ADR: ArgoCD Agent - OOM Protection Strategy
Status: 🟢 In-use Category: Architecture & Design Date: November 5, 2025 Signed-off-by: Sri Aradhyula <sraradhy@cisco.com>
Overview​
This document outlines the multi-layered OOM (Out of Memory) protection strategy implemented for the ArgoCD agent to handle large queries safely.
Problem​
The ArgoCD agent was experiencing OOM crashes when:
- Listing all 819+ applications in a single response
- Processing large JSON payloads (255KB+) from ArgoCD API
- LLM output exceeded 16K token limit, causing stream disconnection and memory accumulation
Solution Architecture​
Layer 1: Strict Pagination at MCP Tool Level ✅​
What: All list operations in MCP ArgoCD tools enforce pagination limits.
Implementation:
list_applications(),project_list(),applicationset_list(),cluster_service__list()- Default:
page_size=20, max:100 - Returns pagination metadata with each response
Files:
ai_platform_engineering/agents/argocd/mcp/mcp_argocd/tools/api_v1_applications.pyai_platform_engineering/agents/argocd/mcp/mcp_argocd/tools/api_v1_projects.pyai_platform_engineering/agents/argocd/mcp/mcp_argocd/tools/api_v1_applicationsets.pyai_platform_engineering/agents/argocd/mcp/mcp_argocd/tools/api_v1_clusters.py
Benefits:
- Limits data fetched from ArgoCD API
- Reduces JSON parsing memory overhead
- Prevents large payloads from entering the system
Layer 2: Search Tool for Efficient Filtering ✅​
What: Unified search tool that filters across all ArgoCD resources client-side.
Implementation:
search_argocd_resources()with regex-based filtering- Searches names, descriptions, labels, annotations, repos, etc.

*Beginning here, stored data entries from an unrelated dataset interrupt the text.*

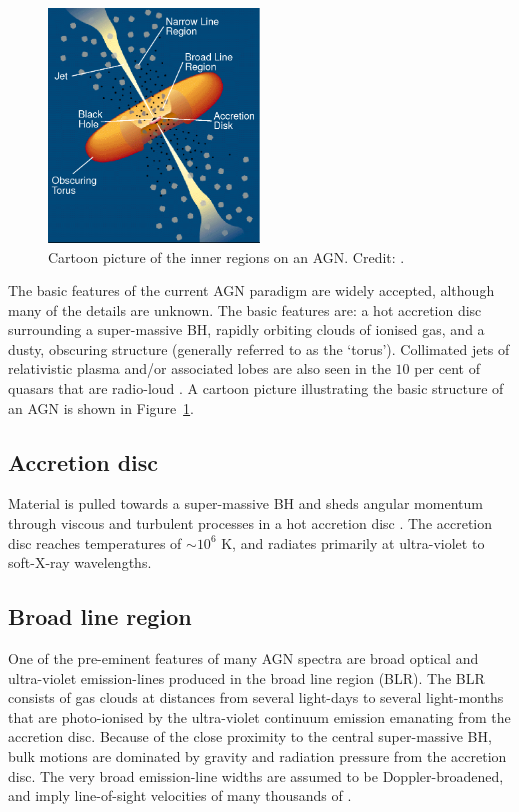 \begin{figure}
  \centering
  \includegraphics[width=0.5\textwidth]{figures/chapter05/urry_model}
  \caption[{Illustration of the physical structure of an AGN in a simple orientation-based unification model.}]{Cartoon picture of the inner regions on an AGN. Credit: \citet{urry95}.}
  \label{fig:agnmodel}
\end{figure}

The basic features of the current AGN paradigm are widely accepted, although many of the details are unknown. 
The basic features are: a hot accretion disc surrounding a super-massive BH, rapidly orbiting clouds of ionised gas, and a dusty, obscuring structure (generally referred to as the `torus'). 
Collimated jets of relativistic plasma and/or associated lobes are also seen in the $10$ per cent of quasars that are radio-loud \citep[e.g.][]{peterson97}. 
A cartoon picture illustrating the basic structure of an AGN is shown in Figure~\ref{fig:agnmodel}. 

\subsection{Accretion disc}

Material is pulled towards a super-massive BH and sheds angular momentum through viscous and turbulent processes in a hot accretion disc \citep[e.g.][]{begelman85}. 
The accretion disc reaches temperatures of $\sim10^6$ K, and radiates primarily at ultra-violet to soft-X-ray wavelengths. 

\subsection{Broad line region}

One of the pre-eminent features of many AGN spectra are broad optical and ultra-violet emission-lines produced in the broad line region (BLR). 
The BLR consists of gas clouds at distances from several light-days to several light-months that are photo-ionised by the ultra-violet continuum emission emanating from the accretion disc.  
Because of the close proximity to the central super-massive BH, bulk motions are dominated by gravity and radiation pressure from the accretion disc.
The very broad emission-line widths are assumed to be Doppler-broadened, and imply line-of-sight velocities of many thousands of \kms.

- Returns paginated results after filtering
File: ai_platform_engineering/agents/argocd/mcp/mcp_argocd/tools/search.py
Benefits:
- Reduces the number of items the LLM needs to process
- More efficient than listing all and filtering in prompt
- Supports case-sensitive/insensitive search
Layer 3: LLM Prompt Engineering ✅​
What: Agent system prompt guides LLM to:
- Prefer search tool for keyword-based queries
- Use pagination when listing resources
- Summarize large result sets (>50 items)

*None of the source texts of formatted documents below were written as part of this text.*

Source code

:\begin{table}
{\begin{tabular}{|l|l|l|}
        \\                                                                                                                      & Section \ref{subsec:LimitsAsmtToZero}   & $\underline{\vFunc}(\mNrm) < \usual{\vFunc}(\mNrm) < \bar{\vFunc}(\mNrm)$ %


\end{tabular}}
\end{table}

- Show only first 20 items in detail to stay under 16K output token limit
Implementation:
**CRITICAL - Tool Selection Strategy**:
1. ALWAYS prefer Search_Argocd_Resources for keyword queries
2. Use list tools ONLY when user asks for "all" or "list all"
**CRITICAL - Output Token Limits & Pagination**:
1. If result >50 items:
- Start with "This is PAGE 1 of X items"
- Add summary section
- Show first 20 items in table
- End with pagination instructions
2. If result ≤50 items:
- Show all items
File: ai_platform_engineering/agents/argocd/agent_argocd/protocol_bindings/a2a_server/agent.py
Benefits:
- Prevents LLM from generating 80K+ token responses
- Avoids stream disconnection and memory spikes
- Guides user to use pagination or filters
Layer 4: Context Window Management ✅​
What: Aggressive context trimming and message history management.

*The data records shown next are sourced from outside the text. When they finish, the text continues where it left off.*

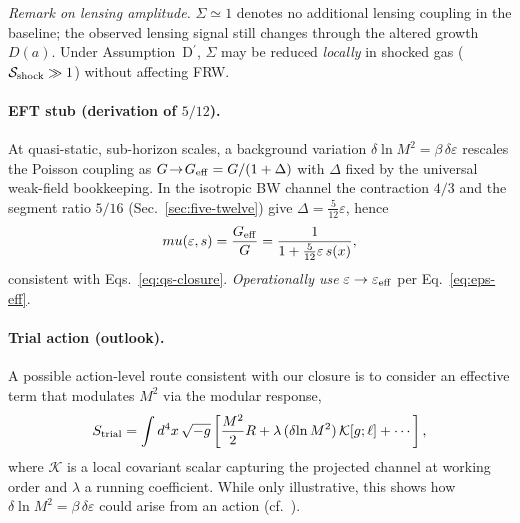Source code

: \documentclass[aps,prd,onecolumn,superscriptaddress,nofootinbib]{revtex4-2}
\def\mu{mu}%
\providecommand{\be}{\begin{equation}}
\providecommand{\ee}{\end{equation}}
\begin{document}
\noindent\emph{Remark on lensing amplitude.} \(\Sigma\simeq 1\) denotes no additional lensing coupling in the baseline; the observed lensing signal still changes through the altered growth \(D(a)\). Under Assumption~D\(^{\prime}\), \(\Sigma\) may be reduced \emph{locally} in shocked gas (\(\mathcal S_{\rm shock}\gg 1\)) without affecting FRW.

\paragraph{EFT stub (derivation of \(5/12\)).}
At quasi-static, sub-horizon scales, a background variation \(\delta\ln M^2=\beta\,\delta\varepsilon\) rescales the Poisson coupling as \(G\!\to\!G_{\rm eff}=G/(1+\Delta)\) with \(\Delta\) fixed by the universal weak-field bookkeeping. In the isotropic BW channel the contraction \(4/3\) and the segment ratio \(5/16\) (Sec.~\ref{sec:five-twelve}) give \(\Delta=\tfrac{5}{12}\varepsilon\), hence
\be
\mu(\varepsilon,s)=\frac{G_{\rm eff}}{G}=\frac{1}{1+\tfrac{5}{12}\varepsilon\,s(x)},
\label{eq:eft-stub}
\ee
consistent with Eqs.~\eqref{eq:qs-closure}. \emph{Operationally use} \(\varepsilon\to\varepsilon_{\rm eff}\) per Eq.~\eqref{eq:eps-eff}.

\paragraph{Trial action (outlook).}
A possible action-level route consistent with our closure is to consider an effective term that modulates \(M^2\) via the modular response,
\[
S_{\rm trial}=\int d^4x \,\sqrt{-g}\left[\frac{M^2}{2}R + \lambda\,(\delta\!\ln M^2)\,\mathcal{K}[g;\ell] + \cdots\right],
\]
where \(\mathcal K\) is a local covariant scalar capturing the projected channel at working order and \(\lambda\) a running coefficient. While only illustrative, this shows how \(\delta\!\ln M^2=\beta\,\delta\varepsilon\) could arise from an action (cf.\ \cite{Jacobson2016,Lashkari2014}).
\end{document}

Configuration (in docker-compose.dev.yaml):
MAX_CONTEXT_TOKENS: 20000 # Lower limit to trigger trimming sooner
MIN_MESSAGES_TO_KEEP: 2 # Keep minimal conversation history
ENABLE_AUTO_COMPRESSION: true # Compress old messages
SUMMARIZE_TOOL_OUTPUTS: true # Summarize large tool outputs
MAX_TOOL_OUTPUT_LENGTH: 5000 # Truncate tool outputs >5000 chars
Implementation: ai_platform_engineering/utils/a2a_common/base_langgraph_agent.py
Benefits:
- Prevents context from growing unbounded
- Reduces memory footprint of conversation history
- Allows longer sessions without OOM
Layer 5: Docker Resource Limits ✅​
What: Hard memory limits and reservations at container level.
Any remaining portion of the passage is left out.